Ne parliamo quando questi eventi colpiscono l’esperienza diretta del singolo, e sono ciò che più viene visto come distante dal mondo dell’infanzia spesso connotato solo di colore, allegria e leggerezza.
In generale la stessa parola sofferenza stride, facendo risuonare in noi paure, timori e desiderio di protezione verso le bambine e i bambini.
Come se fosse un’emozione che, in questa parte della vita, non si dovrebbe sperimentare e si dovesse evitare.
Ciò che è frattura e sofferenza appartiene intrinsecamente all’esperienza di vita dell’essere umano fin dalla nascita.
Questo concetto viene rielaborato e accettato se vi è la possibilità di annoverarlo tra le esperienze di ogni giorno.
Se viene integrato in un tutto più complesso, dandogli “possibilità d’essere” e pertanto di essere vissuto, rappresentato e superato ma non dimenticato, diventa un elemento di crescita.
La finitudine costituisce una dimensione imprescindibile dell’esistenza con cui inevitabilmente i bambini e le bambine entrano in contatto e su cui attivano domande, riflessioni e indagini che meritano attenzione.
Bisogna attivare un’investigazione accompagnata da adulti, educatrici, educatori capaci di raccogliere e offrire suggestioni e stimolazioni che aprano al dialogo piuttosto che rifuggirlo.
Perché educare alla vita
C’è poi un ulteriore aspetto che tendiamo a non considerare nell’affrontare una tematica tanto delicata: parlare di morte implica il parlare della vita, del suo essere bene unico e prezioso di cui avere cura.
Affrontare il tema della morte con i bambini/e è anche un atto di responsabilità assunta dagli adulti: è nostro compito aiutare i bambini, futuri adolescenti e adulti, a divenire consapevoli del valore della vita, della sua unicità e della sua irripetibilità.

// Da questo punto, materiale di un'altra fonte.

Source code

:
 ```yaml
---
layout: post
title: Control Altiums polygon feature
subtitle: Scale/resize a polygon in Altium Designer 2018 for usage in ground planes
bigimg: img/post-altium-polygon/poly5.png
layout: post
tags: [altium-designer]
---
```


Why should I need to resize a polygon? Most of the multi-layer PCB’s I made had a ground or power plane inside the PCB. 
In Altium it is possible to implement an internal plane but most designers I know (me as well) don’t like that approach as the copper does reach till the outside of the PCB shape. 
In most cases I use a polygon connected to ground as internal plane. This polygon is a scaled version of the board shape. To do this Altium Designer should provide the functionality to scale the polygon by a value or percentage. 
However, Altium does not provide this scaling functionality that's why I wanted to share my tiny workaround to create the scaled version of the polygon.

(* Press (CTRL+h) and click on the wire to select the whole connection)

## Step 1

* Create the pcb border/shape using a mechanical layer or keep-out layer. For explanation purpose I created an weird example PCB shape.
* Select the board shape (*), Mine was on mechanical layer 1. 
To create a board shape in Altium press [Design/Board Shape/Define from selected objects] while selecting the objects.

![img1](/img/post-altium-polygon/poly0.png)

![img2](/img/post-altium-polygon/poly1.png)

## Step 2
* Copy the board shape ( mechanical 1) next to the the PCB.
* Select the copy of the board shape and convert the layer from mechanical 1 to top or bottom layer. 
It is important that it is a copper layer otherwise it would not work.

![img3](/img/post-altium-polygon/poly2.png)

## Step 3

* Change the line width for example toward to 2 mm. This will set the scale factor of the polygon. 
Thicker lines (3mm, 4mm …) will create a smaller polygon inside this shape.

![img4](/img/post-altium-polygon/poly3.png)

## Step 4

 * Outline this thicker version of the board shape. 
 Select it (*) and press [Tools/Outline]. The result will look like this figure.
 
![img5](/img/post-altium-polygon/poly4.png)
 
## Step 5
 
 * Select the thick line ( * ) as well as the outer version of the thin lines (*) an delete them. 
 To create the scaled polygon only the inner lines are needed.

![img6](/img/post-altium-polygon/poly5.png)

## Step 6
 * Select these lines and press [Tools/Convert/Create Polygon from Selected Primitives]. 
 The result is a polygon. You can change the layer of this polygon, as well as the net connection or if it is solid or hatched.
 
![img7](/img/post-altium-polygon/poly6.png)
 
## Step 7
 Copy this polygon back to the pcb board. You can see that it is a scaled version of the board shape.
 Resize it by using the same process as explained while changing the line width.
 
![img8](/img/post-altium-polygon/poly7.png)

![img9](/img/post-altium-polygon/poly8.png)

Dare spazio a questo tipo di discorsi significa:
- svolgere un lavoro di prevenzione verso il futuro dei bambini,
- dotarli degli strumenti necessari per gestire i dolori e fatiche che incontreranno nella loro esistenza,
- renderli consapevoli di come questi possano essere detti, affrontati, elaborati e superati.
Parlare di fine e di vita nel quotidiano: progettare un’educazione alla morte nei servizi 06
L’obiettivo dell’incontro formativo è confrontarsi sul tema della morte in relazione alla prima infanzia per attivare consapevolezze sull’importanza di educare nel quotidiano al tema della finitudine umana, sottraendola al tabù in cui è occultata nella nostra cultura e che ne amplifica la portata traumatica per bambini e adulti.
Nel corso approfondiamo la letteratura scientifica sull’argomento, con un particolare affondo sulla chimica cerebrale legata al sentimento dell’amore e dell’abbandono e alle varie fasi che caratterizzano l’elaborazione del lutto.
Affrontiamo nello specifico cosa significhi progettare un’educazione alla morte nella quotidianità nei servizi educativi e quanto ciò si traduca concretamente nella condivisione con le famiglie, nelle pratiche di osservazione, di ascolto e di dialogo con i bambini e nell’attivare esperienze a partire da mediatori e provocazioni significative.
Il “dare parola, spazio” alle domande dei bambini sulla morte, sull’abbandono e sul dolore è una delle condizioni per sostenere e favorire l’elaborazione dei lutti che ognuno è destinato a vivere nella propria esistenza.